Segment Start: RECORD EXCERPTS
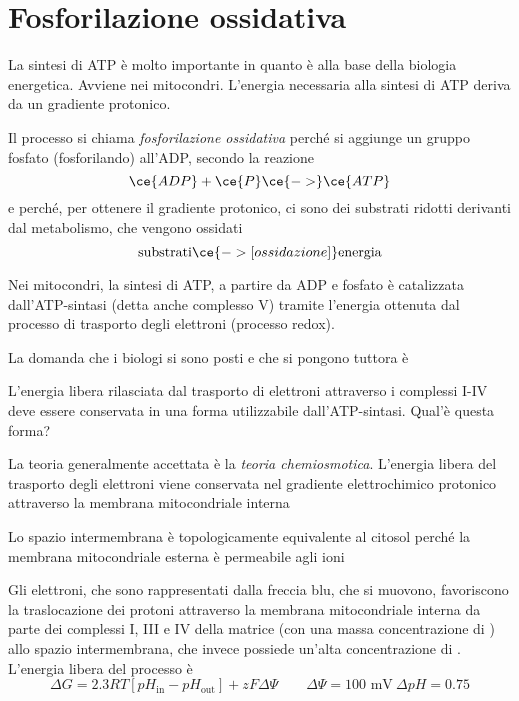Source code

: \chapter{Fosforilazione ossidativa}


La sintesi di ATP è molto importante in quanto è alla base della biologia energetica. Avviene nei mitocondri. L'energia necessaria alla sintesi di ATP deriva da un gradiente protonico.

Il processo si chiama \emph{fosforilazione ossidativa} perché si aggiunge un gruppo fosfato (fosforilando) all'ADP, secondo la reazione
\[
   \ce{ADP} + \ce{P} \ce{->} \ce{ATP}
\]
e perché, per ottenere il gradiente protonico, ci sono dei substrati ridotti derivanti dal metabolismo, che vengono ossidati
\[
   \text{substrati} \ce{->[ossidazione]} \text{energia}
\]

Nei mitocondri, la sintesi di ATP, a partire da ADP e fosfato è catalizzata dall'ATP-sintasi (detta anche complesso V) tramite l'energia ottenuta dal processo di trasporto degli elettroni (processo redox).

La domanda che i biologi si sono posti e che si pongono tuttora è
\begin{quoting}
L'energia libera rilasciata dal trasporto di elettroni attraverso i complessi I-IV deve essere conservata in una forma utilizzabile dall'ATP-sintasi. Qual'è questa forma?
\end{quoting}

La teoria generalmente accettata è la \emph{teoria chemiosmotica}. L'energia libera del trasporto degli elettroni viene conservata nel gradiente elettrochimico protonico attraverso la membrana mitocondriale interna


Lo spazio intermembrana è topologicamente equivalente al citosol perché la membrana mitocondriale esterna è permeabile agli ioni 


Gli elettroni, che sono rappresentati dalla freccia blu, che si muovono, favoriscono la traslocazione dei protoni attraverso la membrana mitocondriale interna da parte dei complessi I, III e IV  della matrice (con una massa concentrazione di ) allo spazio intermembrana, che invece possiede un'alta concentrazione di .
L'energia libera del processo è
\[
   \Delta G = 2.3 RT [pH_{\text{in}} - pH_{\text{out}}] + zF \Delta \Psi \qquad \Delta \Psi = 100 \text{ mV} \: \Delta pH = 0.75
\]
Segment End: RECORD EXCERPTS
→ TASK INSTRUCTIONS
Every line from the one containing "e perché, per" through the end of the material above should be retyped exactly; please include nothing else.

→ COMPLETED TASK
e perché, per ottenere il gradiente protonico, ci sono dei substrati ridotti derivanti dal metabolismo, che vengono ossidati
\[
   \text{substrati} \ce{->[ossidazione]} \text{energia}
\]

Nei mitocondri, la sintesi di ATP, a partire da ADP e fosfato è catalizzata dall'ATP-sintasi (detta anche complesso V) tramite l'energia ottenuta dal processo di trasporto degli elettroni (processo redox).

La domanda che i biologi si sono posti e che si pongono tuttora è
\begin{quoting}
L'energia libera rilasciata dal trasporto di elettroni attraverso i complessi I-IV deve essere conservata in una forma utilizzabile dall'ATP-sintasi. Qual'è questa forma?
\end{quoting}

La teoria generalmente accettata è la \emph{teoria chemiosmotica}. L'energia libera del trasporto degli elettroni viene conservata nel gradiente elettrochimico protonico attraverso la membrana mitocondriale interna


Lo spazio intermembrana è topologicamente equivalente al citosol perché la membrana mitocondriale esterna è permeabile agli ioni 


Gli elettroni, che sono rappresentati dalla freccia blu, che si muovono, favoriscono la traslocazione dei protoni attraverso la membrana mitocondriale interna da parte dei complessi I, III e IV  della matrice (con una massa concentrazione di ) allo spazio intermembrana, che invece possiede un'alta concentrazione di .
L'energia libera del processo è
\[
   \Delta G = 2.3 RT [pH_{\text{in}} - pH_{\text{out}}] + zF \Delta \Psi \qquad \Delta \Psi = 100 \text{ mV} \: \Delta pH = 0.75
\]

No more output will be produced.